Groma icon indicating copy to clipboard operation
Groma copied to clipboard

Using Groma to generate region descriptions

Open Marloweeee opened this issue 1 year ago • 1 comments

Thanks for your great work! I also want to learn more details about using groma.eval.run_groma to generate region description. As you mentioned in #20 ,For user prompt, you can follow this format:

Please briefly describe <roi><refer_box></roi> <refer_feat>.
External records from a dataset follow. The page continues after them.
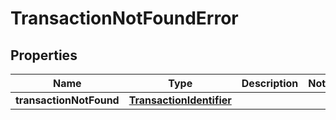 

# TransactionNotFoundError


## Properties

Name | Type | Description | Notes
------------ | ------------- | ------------- | -------------
**transactionNotFound** | [**TransactionIdentifier**](TransactionIdentifier.md) |  | 



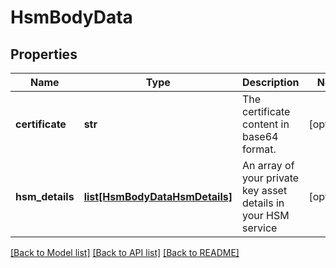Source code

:# HsmBodyData

## Properties
Name | Type | Description | Notes
------------ | ------------- | ------------- | -------------
**certificate** | **str** | The certificate content in base64 format. | [optional] 
**hsm_details** | [**list[HsmBodyDataHsmDetails]**](HsmBodyDataHsmDetails.md) | An array of your private key asset details in your HSM service | [optional] 

[[Back to Model list]](../README.md#documentation-for-models) [[Back to API list]](../README.md#documentation-for-api-endpoints) [[Back to README]](../README.md)

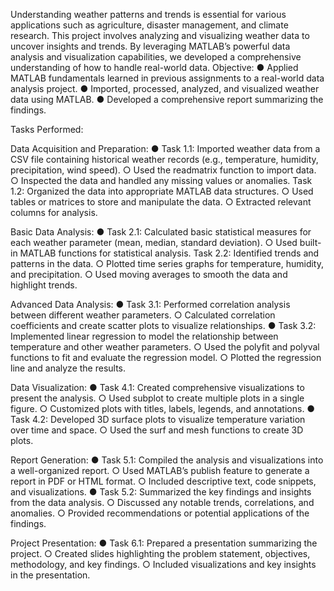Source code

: Understanding weather patterns and trends is essential for various applications such as agriculture, disaster management, and climate research. This project involves analyzing and visualizing weather data to uncover insights and trends. By leveraging MATLAB’s powerful data analysis and visualization capabilities, we developed a comprehensive understanding of how to handle real-world data.
Objective:
● Applied MATLAB fundamentals learned in previous assignments to a real-world data analysis project.
● Imported, processed, analyzed, and visualized weather data using MATLAB.
● Developed a comprehensive report summarizing the findings.

Tasks Performed:

Data Acquisition and Preparation:
● Task 1.1: Imported weather data from a CSV file containing historical weather records (e.g., temperature, humidity, precipitation, wind speed).
○ Used the readmatrix function to import data.
○ Inspected the data and handled any missing values or anomalies.
Task 1.2: Organized the data into appropriate MATLAB data structures.
○ Used tables or matrices to store and manipulate the data.
○ Extracted relevant columns for analysis.

Basic Data Analysis:
● Task 2.1: Calculated basic statistical measures for each weather parameter (mean, median, standard deviation).
○ Used built-in MATLAB functions for statistical analysis.
Task 2.2: Identified trends and patterns in the data.
○ Plotted time series graphs for temperature, humidity, and precipitation.
○ Used moving averages to smooth the data and highlight trends.

Advanced Data Analysis:
● Task 3.1: Performed correlation analysis between different weather parameters.
○ Calculated correlation coefficients and create scatter plots to visualize relationships.
● Task 3.2: Implemented linear regression to model the relationship between temperature and other weather parameters.
○ Used the polyfit and polyval functions to fit and evaluate the regression model.
○ Plotted the regression line and analyze the results.

Data Visualization:
● Task 4.1: Created comprehensive visualizations to present the analysis.
○ Used subplot to create multiple plots in a single figure.
○ Customized plots with titles, labels, legends, and annotations.
● Task 4.2: Developed 3D surface plots to visualize temperature variation over time and space.
○ Used the surf and mesh functions to create 3D plots.

Report Generation:
● Task 5.1: Compiled the analysis and visualizations into a well-organized report.
○ Used MATLAB’s publish feature to generate a report in PDF or HTML format.
○ Included descriptive text, code snippets, and visualizations.
● Task 5.2: Summarized the key findings and insights from the data analysis.
○ Discussed any notable trends, correlations, and anomalies.
○ Provided recommendations or potential applications of the findings.

Project Presentation:
● Task 6.1: Prepared a presentation summarizing the project.
○ Created slides highlighting the problem statement, objectives, methodology, and key findings.
○ Included visualizations and key insights in the presentation.



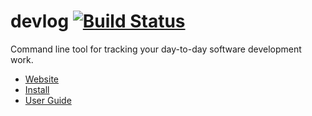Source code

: # devlog [![Build Status](https://travis-ci.com/wedaly/devlog.svg?branch=master)](https://travis-ci.com/wedaly/devlog)
Command line tool for tracking your day-to-day software development work.

* [Website](https://devlog-cli.org)
* [Install](https://devlog-cli.org/install.html)
* [User Guide](https://devlog-cli.org/guide.html)
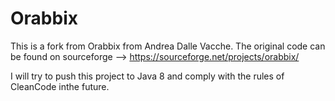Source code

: # Orabbix
This is a fork from Orabbix from Andrea Dalle Vacche. The original code can be found on sourceforge --> https://sourceforge.net/projects/orabbix/

I will try to push this project to Java 8 and comply with the rules of CleanCode inthe future.
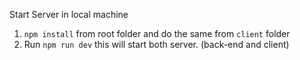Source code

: Start Server in local machine

1. `npm install` from root folder and do the same from `client` folder
2. Run `npm run dev` this will start both server. (back-end and client)


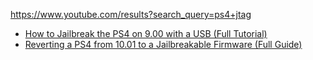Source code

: https://www.youtube.com/results?search_query=ps4+jtag

- [How to Jailbreak the PS4 on 9.00 with a USB (Full Tutorial)](https://youtu.be/yVFbo23BCK4)
- [Reverting a PS4 from 10.01 to a Jailbreakable Firmware (Full Guide)](https://youtu.be/7D4Zte3vzvg)
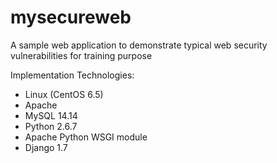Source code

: mysecureweb
===========

A  sample web application to demonstrate typical web security vulnerabilities for training purpose

Implementation Technologies:
- Linux (CentOS 6.5)
- Apache
- MySQL 14.14
- Python 2.6.7
- Apache Python WSGI module
- Django 1.7
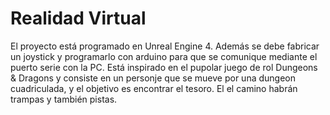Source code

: # Realidad Virtual
El proyecto está programado en Unreal Engine 4. Además se debe fabricar un joystick y programarlo con arduino para que se comunique mediante el puerto serie con la PC.
Está inspirado en el pupolar juego de rol Dungeons & Dragons y consiste en un personje que se mueve por una dungeon cuadriculada, y el objetivo es encontrar el tesoro. El el camino habrán trampas y también pistas.
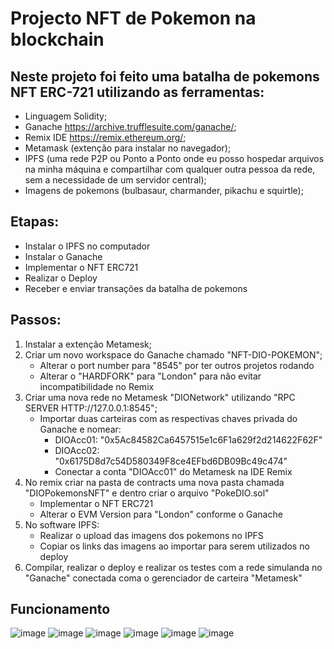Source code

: # Projecto NFT de Pokemon na blockchain

## Neste projeto foi feito uma batalha de pokemons NFT ERC-721 utilizando as ferramentas:
- Linguagem Solidity;
- Ganache <https://archive.trufflesuite.com/ganache/>;
- Remix IDE <https://remix.ethereum.org/>;
- Metamask (extenção para instalar no navegador);
- IPFS (uma rede P2P ou Ponto a Ponto onde eu posso hospedar arquivos na minha máquina e compartilhar com qualquer outra pessoa da rede, sem a necessidade de um servidor central);
- Imagens de pokemons (bulbasaur, charmander, pikachu e squirtle);
  
## Etapas:
- Instalar o IPFS no computador
- Instalar o Ganache
- Implementar o NFT ERC721
- Realizar o Deploy
- Receber e enviar transações da batalha de pokemons

## Passos:
1. Instalar a extenção Metamesk;
2. Criar um novo workspace do Ganache chamado "NFT-DIO-POKEMON";
    - Alterar o port number para "8545" por ter outros projetos rodando
    - Alterar o "HARDFORK" para "London" para não evitar incompatibilidade no Remix
4. Criar uma nova rede no Metamesk "DIONetwork" utilizando "RPC SERVER
HTTP://127.0.0.1:8545";
    - Importar duas carteiras com as respectivas chaves privada do Ganache e nomear:
      - DIOAcc01: "0x5Ac84582Ca6457515e1c6F1a629f2d214622F62F"
      - DIOAcc02: "0x6175D8d7c54D580349F8ce4EFbd6DB09Bc49c474"
      - Conectar a conta "DIOAcc01" do Metamesk na IDE Remix 
7. No remix criar na pasta de contracts uma nova pasta chamada "DIOPokemonsNFT" e dentro criar o arquivo "PokeDIO.sol"
   - Implementar o NFT ERC721
   - Alterar o EVM Version para "London" conforme o Ganache
8. No software IPFS:
   - Realizar o upload das imagens dos pokemons no IPFS
   - Copiar os links das imagens ao importar para serem utilizados no deploy 
9. Compilar, realizar o deploy e realizar os testes com a rede simulanda no "Ganache" conectada coma o gerenciador de carteira "Metamesk"

## Funcionamento
![image](https://github.com/user-attachments/assets/8de153f0-a635-4fda-a7d3-a95222c2de77)
![image](https://github.com/user-attachments/assets/961605bb-fe67-464d-b7ce-f268d2d5c26c)
![image](https://github.com/user-attachments/assets/ec229b41-b4e3-49a3-8b3f-993346090a8c)
![image](https://github.com/user-attachments/assets/3721ea63-030e-4c7a-b908-47a039e0d0a2)
![image](https://github.com/user-attachments/assets/833e84a8-185b-42e4-8ace-d17d43cf4d77)
![image](https://github.com/user-attachments/assets/81aa8467-1761-4639-be81-923c0dfe92e5)


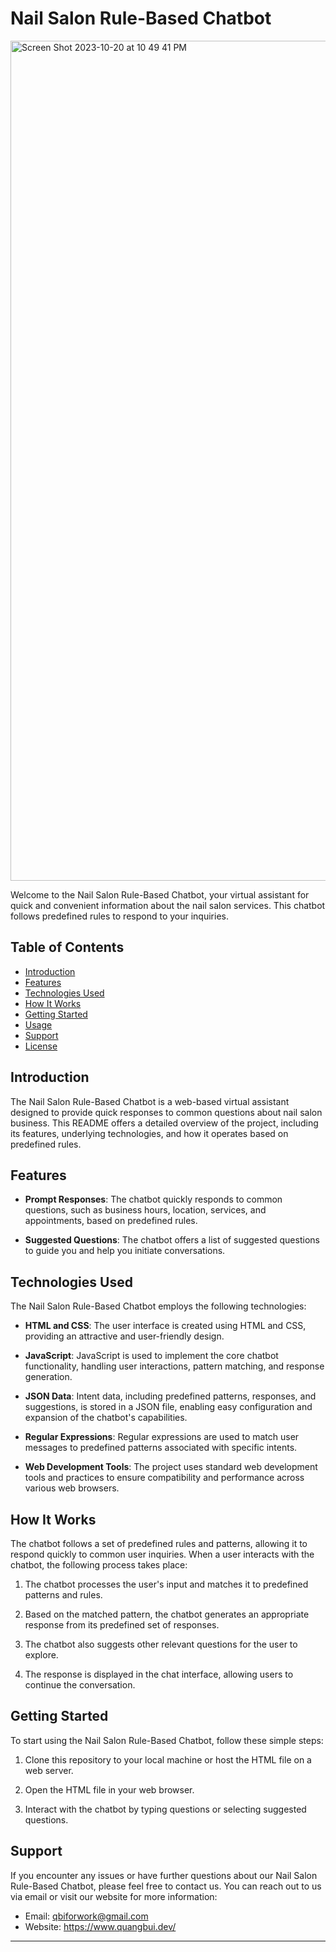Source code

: 
# Nail Salon Rule-Based Chatbot


<img width="1344" alt="Screen Shot 2023-10-20 at 10 49 41 PM" src="https://github.com/duyquangbui99/Support-Chatbot/assets/77463586/10126489-cbd9-4afa-8118-c010aa3f10b8">


Welcome to the Nail Salon Rule-Based Chatbot, your virtual assistant for quick and convenient information about the nail salon services. This chatbot follows predefined rules to respond to your inquiries.

## Table of Contents

- [Introduction](#introduction)
- [Features](#features)
- [Technologies Used](#technologies-used)
- [How It Works](#how-it-works)
- [Getting Started](#getting-started)
- [Usage](#usage)
- [Support](#support)
- [License](#license)

## Introduction

The Nail Salon Rule-Based Chatbot is a web-based virtual assistant designed to provide quick responses to common questions about nail salon business. This README offers a detailed overview of the project, including its features, underlying technologies, and how it operates based on predefined rules.



## Features

- **Prompt Responses**: The chatbot quickly responds to common questions, such as business hours, location, services, and appointments, based on predefined rules.

- **Suggested Questions**: The chatbot offers a list of suggested questions to guide you and help you initiate conversations.

## Technologies Used

The Nail Salon Rule-Based Chatbot employs the following technologies:

- **HTML and CSS**: The user interface is created using HTML and CSS, providing an attractive and user-friendly design.

- **JavaScript**: JavaScript is used to implement the core chatbot functionality, handling user interactions, pattern matching, and response generation.

- **JSON Data**: Intent data, including predefined patterns, responses, and suggestions, is stored in a JSON file, enabling easy configuration and expansion of the chatbot's capabilities.
- **Regular Expressions**: Regular expressions are used to match user messages to predefined patterns associated with specific intents.

- **Web Development Tools**: The project uses standard web development tools and practices to ensure compatibility and performance across various web browsers.

## How It Works

The chatbot follows a set of predefined rules and patterns, allowing it to respond quickly to common user inquiries. When a user interacts with the chatbot, the following process takes place:

1. The chatbot processes the user's input and matches it to predefined patterns and rules.

2. Based on the matched pattern, the chatbot generates an appropriate response from its predefined set of responses.

3. The chatbot also suggests other relevant questions for the user to explore.

4. The response is displayed in the chat interface, allowing users to continue the conversation.

## Getting Started

To start using the Nail Salon Rule-Based Chatbot, follow these simple steps:

1. Clone this repository to your local machine or host the HTML file on a web server.

2. Open the HTML file in your web browser.

3. Interact with the chatbot by typing questions or selecting suggested questions.

## Support

If you encounter any issues or have further questions about our Nail Salon Rule-Based Chatbot, please feel free to contact us. You can reach out to us via email or visit our website for more information:

- Email: qbiforwork@gmail.com
- Website: https://www.quangbui.dev/
---
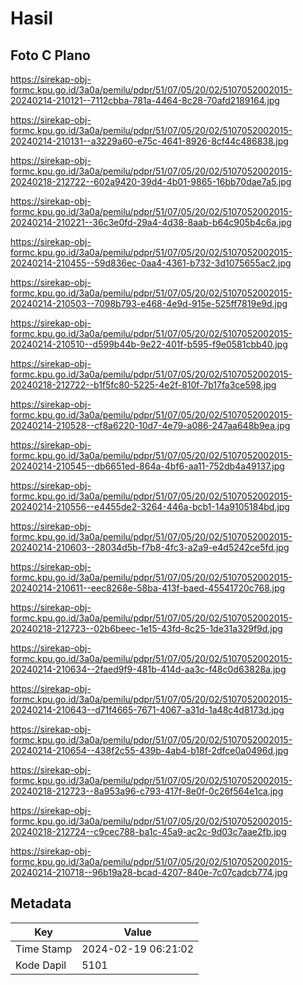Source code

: # Hasil

## Foto C Plano

https://sirekap-obj-formc.kpu.go.id/3a0a/pemilu/pdpr/51/07/05/20/02/5107052002015-20240214-210121--7112cbba-781a-4464-8c28-70afd2189164.jpg

https://sirekap-obj-formc.kpu.go.id/3a0a/pemilu/pdpr/51/07/05/20/02/5107052002015-20240214-210131--a3229a60-e75c-4641-8926-8cf44c486838.jpg

https://sirekap-obj-formc.kpu.go.id/3a0a/pemilu/pdpr/51/07/05/20/02/5107052002015-20240218-212722--602a9420-39d4-4b01-9865-16bb70dae7a5.jpg

https://sirekap-obj-formc.kpu.go.id/3a0a/pemilu/pdpr/51/07/05/20/02/5107052002015-20240214-210221--36c3e0fd-29a4-4d38-8aab-b64c905b4c6a.jpg

https://sirekap-obj-formc.kpu.go.id/3a0a/pemilu/pdpr/51/07/05/20/02/5107052002015-20240214-210455--59d836ec-0aa4-4361-b732-3d1075655ac2.jpg

https://sirekap-obj-formc.kpu.go.id/3a0a/pemilu/pdpr/51/07/05/20/02/5107052002015-20240214-210503--7098b793-e468-4e9d-915e-525ff7819e9d.jpg

https://sirekap-obj-formc.kpu.go.id/3a0a/pemilu/pdpr/51/07/05/20/02/5107052002015-20240214-210510--d599b44b-9e22-401f-b595-f9e0581cbb40.jpg

https://sirekap-obj-formc.kpu.go.id/3a0a/pemilu/pdpr/51/07/05/20/02/5107052002015-20240218-212722--b1f5fc80-5225-4e2f-810f-7b17fa3ce598.jpg

https://sirekap-obj-formc.kpu.go.id/3a0a/pemilu/pdpr/51/07/05/20/02/5107052002015-20240214-210528--cf8a6220-10d7-4e79-a086-247aa648b9ea.jpg

https://sirekap-obj-formc.kpu.go.id/3a0a/pemilu/pdpr/51/07/05/20/02/5107052002015-20240214-210545--db6651ed-864a-4bf6-aa11-752db4a49137.jpg

https://sirekap-obj-formc.kpu.go.id/3a0a/pemilu/pdpr/51/07/05/20/02/5107052002015-20240214-210556--e4455de2-3264-446a-bcb1-14a9105184bd.jpg

https://sirekap-obj-formc.kpu.go.id/3a0a/pemilu/pdpr/51/07/05/20/02/5107052002015-20240214-210603--28034d5b-f7b8-4fc3-a2a9-e4d5242ce5fd.jpg

https://sirekap-obj-formc.kpu.go.id/3a0a/pemilu/pdpr/51/07/05/20/02/5107052002015-20240214-210611--eec8268e-58ba-413f-baed-45541720c768.jpg

https://sirekap-obj-formc.kpu.go.id/3a0a/pemilu/pdpr/51/07/05/20/02/5107052002015-20240218-212723--02b6beec-1e15-43fd-8c25-1de31a329f9d.jpg

https://sirekap-obj-formc.kpu.go.id/3a0a/pemilu/pdpr/51/07/05/20/02/5107052002015-20240214-210634--2faed9f9-481b-414d-aa3c-f48c0d63828a.jpg

https://sirekap-obj-formc.kpu.go.id/3a0a/pemilu/pdpr/51/07/05/20/02/5107052002015-20240214-210643--d71f4665-7671-4067-a31d-1a48c4d8173d.jpg

https://sirekap-obj-formc.kpu.go.id/3a0a/pemilu/pdpr/51/07/05/20/02/5107052002015-20240214-210654--438f2c55-439b-4ab4-b18f-2dfce0a0496d.jpg

https://sirekap-obj-formc.kpu.go.id/3a0a/pemilu/pdpr/51/07/05/20/02/5107052002015-20240218-212723--8a953a96-c793-417f-8e0f-0c26f564e1ca.jpg

https://sirekap-obj-formc.kpu.go.id/3a0a/pemilu/pdpr/51/07/05/20/02/5107052002015-20240218-212724--c9cec788-ba1c-45a9-ac2c-9d03c7aae2fb.jpg

https://sirekap-obj-formc.kpu.go.id/3a0a/pemilu/pdpr/51/07/05/20/02/5107052002015-20240214-210718--96b19a28-bcad-4207-840e-7c07cadcb774.jpg


## Metadata

| Key        | Value               |
| ---------- | ------------------- |
| Time Stamp | 2024-02-19 06:21:02 |
| Kode Dapil | 5101                |



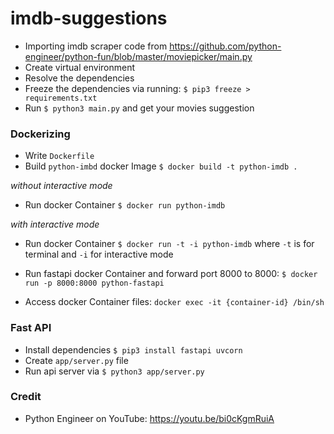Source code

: # imdb-suggestions

- Importing imdb scraper code from https://github.com/python-engineer/python-fun/blob/master/moviepicker/main.py
- Create virtual environment
- Resolve the dependencies
- Freeze the dependencies via running: `$ pip3 freeze > requirements.txt`
- Run `$ python3 main.py` and get your movies suggestion

### Dockerizing

- Write `Dockerfile`
- Build `python-imbd` docker Image `$ docker build -t python-imdb .`

_without interactive mode_
- Run docker Container `$ docker run python-imdb`

_with interactive mode_
- Run docker Container `$ docker run -t -i python-imdb` where `-t` is for terminal and `-i` for interactive mode

- Run fastapi docker Container and forward port 8000 to 8000: `$ docker run -p 8000:8000 python-fastapi`

- Access docker Container files: `docker exec -it {container-id} /bin/sh`


### Fast API

- Install dependencies `$ pip3 install fastapi uvcorn`
- Create `app/server.py` file
- Run api server via `$ python3 app/server.py`


### Credit

- Python Engineer on YouTube: https://youtu.be/bi0cKgmRuiA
Does <refer_box> represent the normalized coordinates of bbox, such as [0.2752, 0.3756, 0.4713, 0.7727]? And what does <refer_feat> mean? Based on the above speculation (only using the normalized coordinates to replace the placeholder <refer_box> and omitting <refer_feat>), I use the following prompt query for region description generation to generate the expression of Trump:

r60

'Please briefly describe <roi> [0.2752, 0.3756, 0.4713, 0.7727] </roi>.'

but each time additional region positioning is obtained, and each description is based on this region positioning:

tensor([[ 3.2769e-04, -7.0846e-04, 3.3295e-01, 9.9904e-01]]) <roi> <r54> </roi> meets with a man in a suit</s>

This phenomenon occurs only when the region description is generated, and when I exploit the location instruction, the correct location region can be returned:

query: 'Locate <p> a person with a tie </p> in the image'

output:tensor([[0.2751, 0.3756, 0.4713, 0.7727]]) <roi> <r21> </roi> </s>

I am very confused about these questions. Thank you very much for your answers

Marloweeee avatar Sep 27 '24 02:09 Marloweeee

Thanks for your interest in our work. For referring queries, you do not need to replace <refer_box> or <refer_feat> with other texts. Actually, they are special placeholders (as defined in groma/constants.py) that will be automatically handled by the model. You should directly set box coordinates here.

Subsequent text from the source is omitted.